I had to point out that the ‘oldies’ music that her parents subjected her to when she was a kid was just as old as the music that we are now subjecting ours to. It was an eye-opening moment for her.

We now subject the kids to new alternative music through AltNation on SiriusXM…they hate Madison too.

She also likes to point out that Zero7 that I listen to is worse than the 70’s Easy Listening music.

When I was a kid in the 80’s there was a revival of interest in the music of the 50’s. In truth, it was a surge in what had been an ongoing interest in the era, with Happy Days, Sha-na-na, Grease, ect. Well, it was heavily influential to me, and I still listen to that stuff today.

I have been witness to a gradual shift in the meaning of ‘oldies’ from 50’s and 60’s music to 70’s and 80’s music. If it’s now 80’s and 90’s, I didn’t witness this because I now have the ability to put together my own playlists thanks to new technologies.

But I recently had an epiphany similar to the OP’s: the 80’s are now as distant in the past as the 50’s had been when I was a kid.

When the local Jack FM launched, one of their taglines was “Music from when you thought ‘thirtysomething’ was about old people.”

And the stuff I listened to as a teenager is now on the “Classic Rock” station.

You do realize Green Day came out with a new album about a year ago, right?
Although, it is somewhat depressing to create a new set of playlists for yet another decade. I imagine kids look at classic “Dookie” Green Day much in the same way we looked at Zeppelin and The Stones back in the 80s.

Might have occurred to me.


I don’t think it’s oldies unless it’s your oldies, the music you remember from some long-ago period of life. Usually it’s high school and or college. Any other old music you listen to simply makes you a person of remarkably eclectic and receptive, yet discerning, tastes.

The music of my college years is usually denoted today by either “classic rock” and/or “disco”. I can scarcely abide classic rock as it is usually presented today by automated playlists that omit all the good album cuts. I do like a lot of older rock from the sixties, particularly the early psychedelic stuff and so called “garage rock”. Even though I was really just a kid, I suppose I have to admit that they are “my” oldies as well, because I was musically aware pretty early on. For example, I remember really liking the Beatles on Ed Sullivan, even though I was only six. I’ve liked the Doors since I first heard them at age nine.
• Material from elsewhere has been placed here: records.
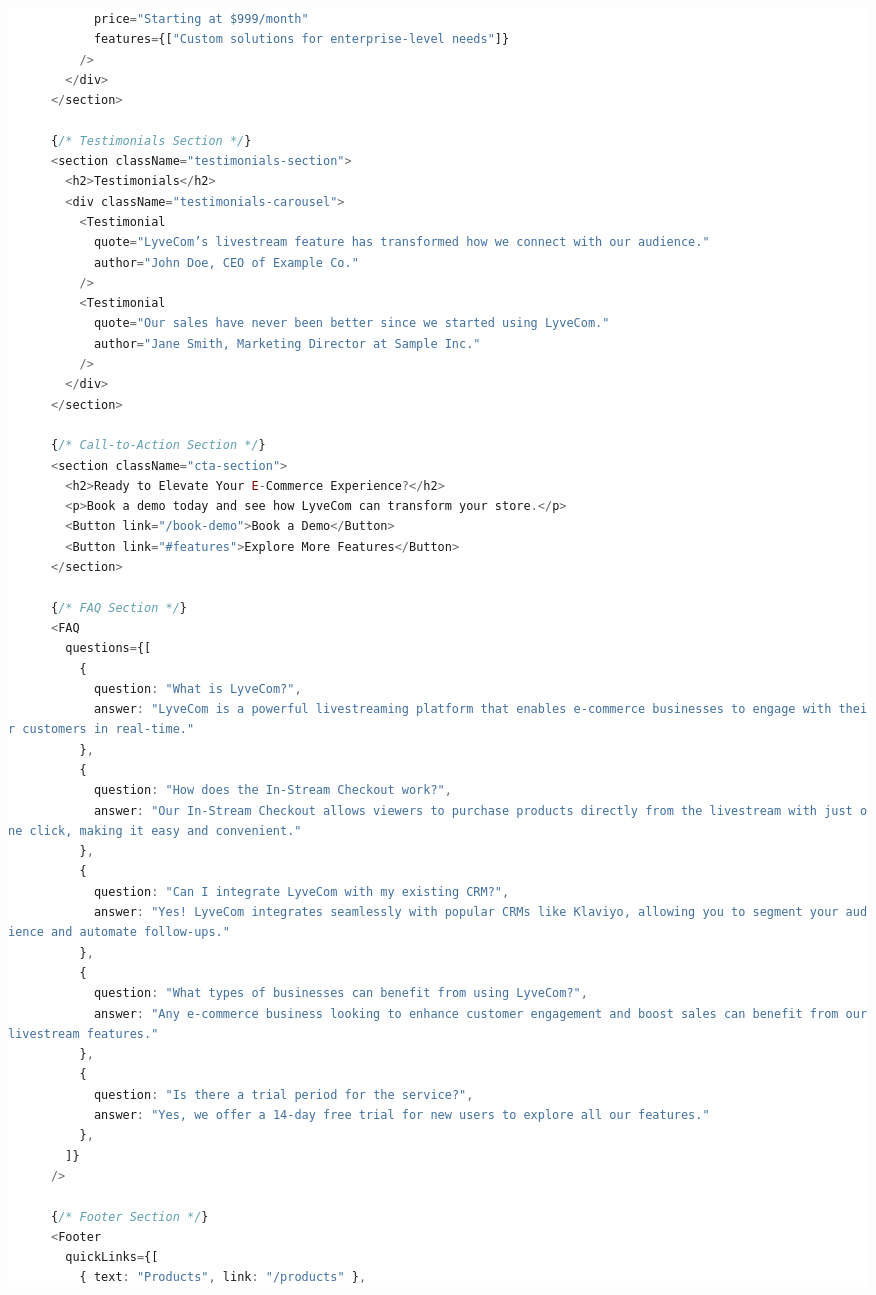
 ```typescript
            price="Starting at $999/month"
            features={["Custom solutions for enterprise-level needs"]}
          />
        </div>
      </section>

      {/* Testimonials Section */}
      <section className="testimonials-section">
        <h2>Testimonials</h2>
        <div className="testimonials-carousel">
          <Testimonial
            quote="LyveCom’s livestream feature has transformed how we connect with our audience."
            author="John Doe, CEO of Example Co."
          />
          <Testimonial
            quote="Our sales have never been better since we started using LyveCom."
            author="Jane Smith, Marketing Director at Sample Inc."
          />
        </div>
      </section>

      {/* Call-to-Action Section */}
      <section className="cta-section">
        <h2>Ready to Elevate Your E-Commerce Experience?</h2>
        <p>Book a demo today and see how LyveCom can transform your store.</p>
        <Button link="/book-demo">Book a Demo</Button>
        <Button link="#features">Explore More Features</Button>
      </section>

      {/* FAQ Section */}
      <FAQ
        questions={[
          {
            question: "What is LyveCom?",
            answer: "LyveCom is a powerful livestreaming platform that enables e-commerce businesses to engage with their customers in real-time."
          },
          {
            question: "How does the In-Stream Checkout work?",
            answer: "Our In-Stream Checkout allows viewers to purchase products directly from the livestream with just one click, making it easy and convenient."
          },
          {
            question: "Can I integrate LyveCom with my existing CRM?",
            answer: "Yes! LyveCom integrates seamlessly with popular CRMs like Klaviyo, allowing you to segment your audience and automate follow-ups."
          },
          {
            question: "What types of businesses can benefit from using LyveCom?",
            answer: "Any e-commerce business looking to enhance customer engagement and boost sales can benefit from our livestream features."
          },
          {
            question: "Is there a trial period for the service?",
            answer: "Yes, we offer a 14-day free trial for new users to explore all our features."
          },
        ]}
      />

      {/* Footer Section */}
      <Footer 
        quickLinks={[
          { text: "Products", link: "/products" },
```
Besides that, I like a wide variety of older music, ranging from jazz vocals to various incarnations of blues. Blues and jazz, for that matter, is a common thread through much of my musical life.

To be fair to Greenday, I don’t think there’s been a whole lot of change in rock music generally since they’ve been around. Although we’re talking about a twenty-year stretch of time, as I’ve always maintained here, there’s no way you could compare it to the twenty years that ended in, say, 1970.

I guess I predominantly listen to oldies then! New bands I like are Clutch and Volbeat, but nobody beats Megadeth from back in the day! I haven’t gotten any of their newer albums because the last one I got sucked too much and broke my heart. (Dave M - how could you! And ditching the other Dave - I am freaking appalled!)

ETA: Once you start listening to jazz, you may find that you become receptive to any era of it; you may start off with Miles Davis and eventually find yourself liking Louis Armstrong and Jelly Roll Morton.

I’m working on my list of “Current Music for Old(ish) Farts” as we speak. :slight_smile:

Be sure to post it. :slight_smile:

Carry on, my wayward son.

You think you’re an Oldies listener?

I don’t know much about pop music after the Beatles broke up. I listen to music from the 60s, 50s, 40s, 30s, 20s, 10s, and earlier . . . plus classical, opera, operetta, etc.

Last spring my chorus did a concert of music from the 80s. Most of it I had never heard before. But I know music from the 1880s and 1780s.